◆ Exercise goal
Retype, word for word, the lines from the first line of the entries through the line that holds "economy of cryptocurrencies"; leave out the pictures.

Start of Data supplied

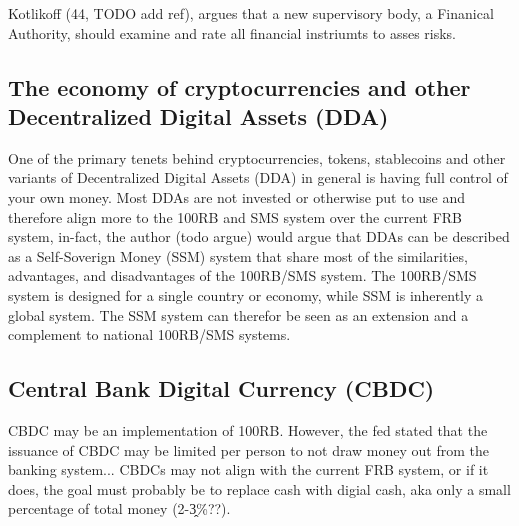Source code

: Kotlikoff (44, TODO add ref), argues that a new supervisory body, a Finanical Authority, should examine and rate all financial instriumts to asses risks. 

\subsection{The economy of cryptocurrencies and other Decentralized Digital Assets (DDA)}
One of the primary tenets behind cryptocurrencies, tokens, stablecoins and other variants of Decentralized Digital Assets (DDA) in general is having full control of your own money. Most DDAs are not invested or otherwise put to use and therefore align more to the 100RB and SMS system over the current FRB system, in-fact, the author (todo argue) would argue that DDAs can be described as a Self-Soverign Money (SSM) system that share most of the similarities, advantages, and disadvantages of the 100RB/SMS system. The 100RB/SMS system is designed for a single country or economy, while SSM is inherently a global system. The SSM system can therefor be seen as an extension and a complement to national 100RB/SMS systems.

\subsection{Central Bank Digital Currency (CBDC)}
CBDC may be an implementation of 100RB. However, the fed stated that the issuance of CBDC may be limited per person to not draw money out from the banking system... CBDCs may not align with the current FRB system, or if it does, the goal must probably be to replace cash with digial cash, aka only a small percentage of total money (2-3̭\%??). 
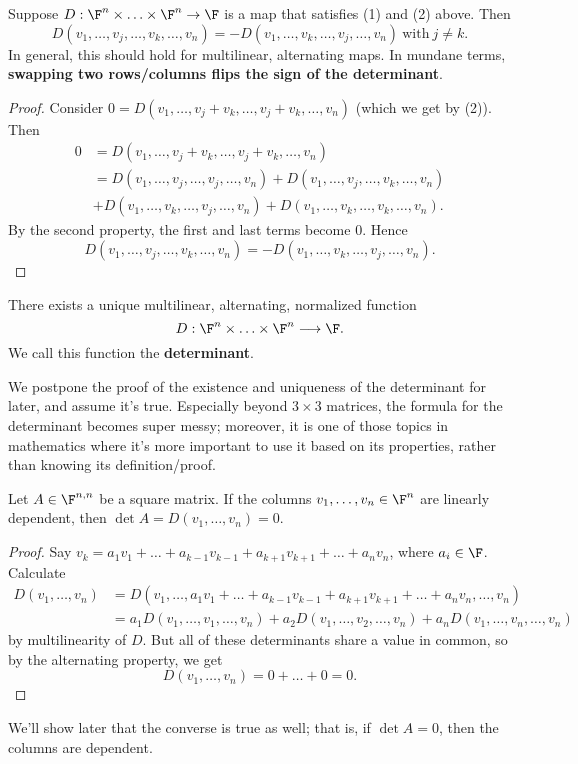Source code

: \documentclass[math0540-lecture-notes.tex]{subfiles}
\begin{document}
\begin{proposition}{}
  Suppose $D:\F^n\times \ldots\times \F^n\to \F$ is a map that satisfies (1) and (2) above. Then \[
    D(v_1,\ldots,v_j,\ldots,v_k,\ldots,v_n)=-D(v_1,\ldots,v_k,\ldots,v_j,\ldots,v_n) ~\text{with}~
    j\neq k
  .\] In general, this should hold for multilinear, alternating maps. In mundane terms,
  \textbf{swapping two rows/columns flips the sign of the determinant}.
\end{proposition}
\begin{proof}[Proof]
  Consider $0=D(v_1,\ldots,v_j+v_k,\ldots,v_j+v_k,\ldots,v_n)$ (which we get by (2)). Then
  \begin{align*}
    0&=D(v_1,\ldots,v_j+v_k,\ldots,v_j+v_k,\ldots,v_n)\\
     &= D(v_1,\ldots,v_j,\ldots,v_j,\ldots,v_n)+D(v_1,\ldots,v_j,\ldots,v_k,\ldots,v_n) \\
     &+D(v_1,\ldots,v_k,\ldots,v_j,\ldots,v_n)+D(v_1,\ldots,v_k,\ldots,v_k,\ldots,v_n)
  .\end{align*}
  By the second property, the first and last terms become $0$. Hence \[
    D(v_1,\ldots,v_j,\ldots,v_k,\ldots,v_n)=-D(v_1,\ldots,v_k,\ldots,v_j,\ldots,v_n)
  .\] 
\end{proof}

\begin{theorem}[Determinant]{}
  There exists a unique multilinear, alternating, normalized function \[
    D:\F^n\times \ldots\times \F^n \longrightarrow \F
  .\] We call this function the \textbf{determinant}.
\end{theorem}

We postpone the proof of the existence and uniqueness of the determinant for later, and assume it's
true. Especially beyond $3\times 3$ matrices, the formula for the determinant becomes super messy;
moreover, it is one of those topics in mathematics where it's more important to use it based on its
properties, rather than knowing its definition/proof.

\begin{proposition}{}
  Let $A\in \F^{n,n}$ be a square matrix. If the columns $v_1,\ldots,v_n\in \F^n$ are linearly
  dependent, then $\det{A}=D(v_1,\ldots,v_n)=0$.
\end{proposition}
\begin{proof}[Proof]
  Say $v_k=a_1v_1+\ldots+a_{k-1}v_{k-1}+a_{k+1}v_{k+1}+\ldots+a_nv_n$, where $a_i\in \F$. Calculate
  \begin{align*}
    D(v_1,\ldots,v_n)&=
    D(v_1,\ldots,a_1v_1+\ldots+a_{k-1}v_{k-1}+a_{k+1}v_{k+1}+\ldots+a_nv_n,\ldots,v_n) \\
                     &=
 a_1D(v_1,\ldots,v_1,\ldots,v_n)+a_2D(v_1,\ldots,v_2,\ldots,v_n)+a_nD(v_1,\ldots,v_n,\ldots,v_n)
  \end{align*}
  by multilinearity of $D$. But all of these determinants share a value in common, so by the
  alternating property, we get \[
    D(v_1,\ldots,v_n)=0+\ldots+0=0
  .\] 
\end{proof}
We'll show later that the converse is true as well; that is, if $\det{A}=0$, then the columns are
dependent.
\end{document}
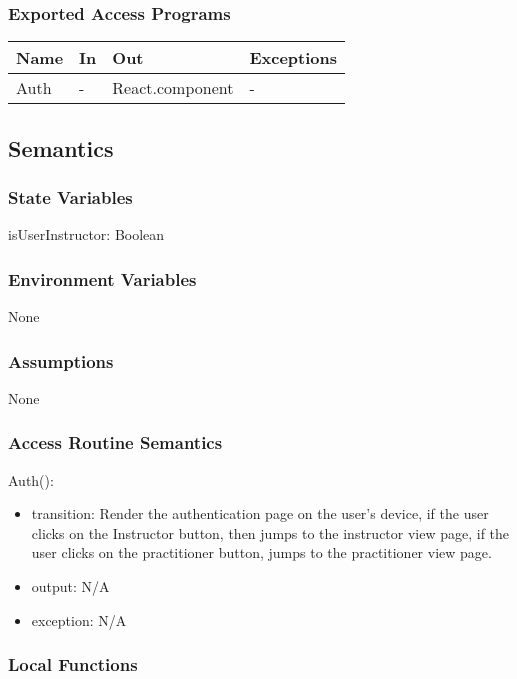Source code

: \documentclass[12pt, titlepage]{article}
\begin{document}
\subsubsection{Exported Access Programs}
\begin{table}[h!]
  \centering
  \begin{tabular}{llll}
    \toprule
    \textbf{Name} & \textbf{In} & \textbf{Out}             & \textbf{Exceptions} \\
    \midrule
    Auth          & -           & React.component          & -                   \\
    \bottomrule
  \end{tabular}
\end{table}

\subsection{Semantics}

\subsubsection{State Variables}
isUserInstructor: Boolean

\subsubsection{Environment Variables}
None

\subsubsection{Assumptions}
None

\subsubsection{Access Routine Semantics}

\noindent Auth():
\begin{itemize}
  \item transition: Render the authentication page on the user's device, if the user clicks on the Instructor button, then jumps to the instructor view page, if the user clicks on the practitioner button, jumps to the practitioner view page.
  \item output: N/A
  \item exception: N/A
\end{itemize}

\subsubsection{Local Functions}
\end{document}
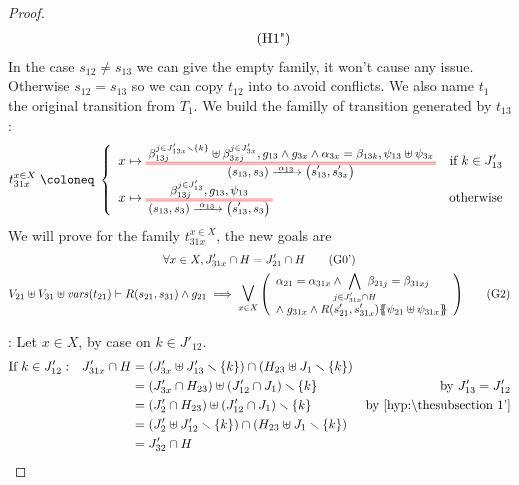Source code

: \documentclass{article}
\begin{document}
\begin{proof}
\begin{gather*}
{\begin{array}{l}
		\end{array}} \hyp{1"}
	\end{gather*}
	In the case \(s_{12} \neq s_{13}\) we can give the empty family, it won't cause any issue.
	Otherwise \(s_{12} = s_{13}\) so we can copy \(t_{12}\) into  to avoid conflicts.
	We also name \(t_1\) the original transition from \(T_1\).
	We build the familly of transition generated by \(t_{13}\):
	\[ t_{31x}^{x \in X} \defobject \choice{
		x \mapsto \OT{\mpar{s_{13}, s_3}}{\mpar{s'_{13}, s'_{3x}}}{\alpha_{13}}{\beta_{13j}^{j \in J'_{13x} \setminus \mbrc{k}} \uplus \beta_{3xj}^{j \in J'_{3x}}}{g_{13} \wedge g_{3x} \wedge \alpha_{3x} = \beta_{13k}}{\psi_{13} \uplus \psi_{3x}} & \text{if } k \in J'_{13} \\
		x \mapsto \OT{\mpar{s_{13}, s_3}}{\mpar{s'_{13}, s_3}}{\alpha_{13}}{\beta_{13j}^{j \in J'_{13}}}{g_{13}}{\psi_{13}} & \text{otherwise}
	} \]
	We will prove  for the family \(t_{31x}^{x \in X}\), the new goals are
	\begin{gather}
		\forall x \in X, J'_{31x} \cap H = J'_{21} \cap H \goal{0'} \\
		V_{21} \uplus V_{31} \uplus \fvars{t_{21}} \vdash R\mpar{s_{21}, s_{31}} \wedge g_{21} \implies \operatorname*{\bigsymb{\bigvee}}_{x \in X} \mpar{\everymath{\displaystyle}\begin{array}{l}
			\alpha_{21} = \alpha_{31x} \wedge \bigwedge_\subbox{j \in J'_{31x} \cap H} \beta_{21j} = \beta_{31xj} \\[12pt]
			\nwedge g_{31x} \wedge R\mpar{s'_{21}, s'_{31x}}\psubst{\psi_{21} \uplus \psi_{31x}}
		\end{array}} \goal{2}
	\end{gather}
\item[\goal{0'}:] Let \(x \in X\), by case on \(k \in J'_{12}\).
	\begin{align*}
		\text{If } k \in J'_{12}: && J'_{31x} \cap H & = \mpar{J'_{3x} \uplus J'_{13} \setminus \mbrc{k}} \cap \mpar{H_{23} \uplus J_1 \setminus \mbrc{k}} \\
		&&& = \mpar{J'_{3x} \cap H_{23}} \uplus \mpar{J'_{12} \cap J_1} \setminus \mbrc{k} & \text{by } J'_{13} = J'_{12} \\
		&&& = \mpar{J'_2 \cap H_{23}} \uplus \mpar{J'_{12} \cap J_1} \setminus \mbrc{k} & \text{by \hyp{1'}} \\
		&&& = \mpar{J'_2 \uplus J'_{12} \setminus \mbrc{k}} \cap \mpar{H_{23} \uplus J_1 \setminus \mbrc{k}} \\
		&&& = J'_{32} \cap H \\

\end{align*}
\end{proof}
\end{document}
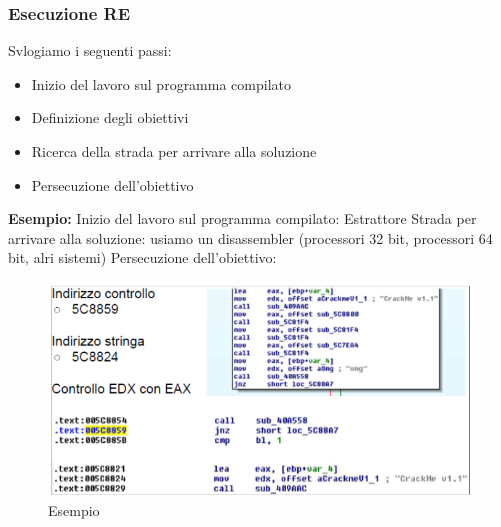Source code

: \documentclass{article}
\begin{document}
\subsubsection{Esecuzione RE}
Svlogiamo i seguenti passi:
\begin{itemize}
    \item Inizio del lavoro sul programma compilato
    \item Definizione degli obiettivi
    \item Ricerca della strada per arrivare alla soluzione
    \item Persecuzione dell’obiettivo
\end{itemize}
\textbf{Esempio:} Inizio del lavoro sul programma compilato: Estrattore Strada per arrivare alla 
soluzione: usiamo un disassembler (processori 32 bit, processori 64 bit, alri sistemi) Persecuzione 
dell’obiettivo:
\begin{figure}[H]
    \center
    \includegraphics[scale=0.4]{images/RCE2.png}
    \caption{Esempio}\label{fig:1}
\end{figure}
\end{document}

End of Data supplied

◆ Answer to this exercise
Source code

: Kotlikoff (44, TODO add ref), argues that a new supervisory body, a Finanical Authority, should examine and rate all financial instriumts to asses risks. 

\subsection{The economy of cryptocurrencies and other Decentralized Digital Assets (DDA)}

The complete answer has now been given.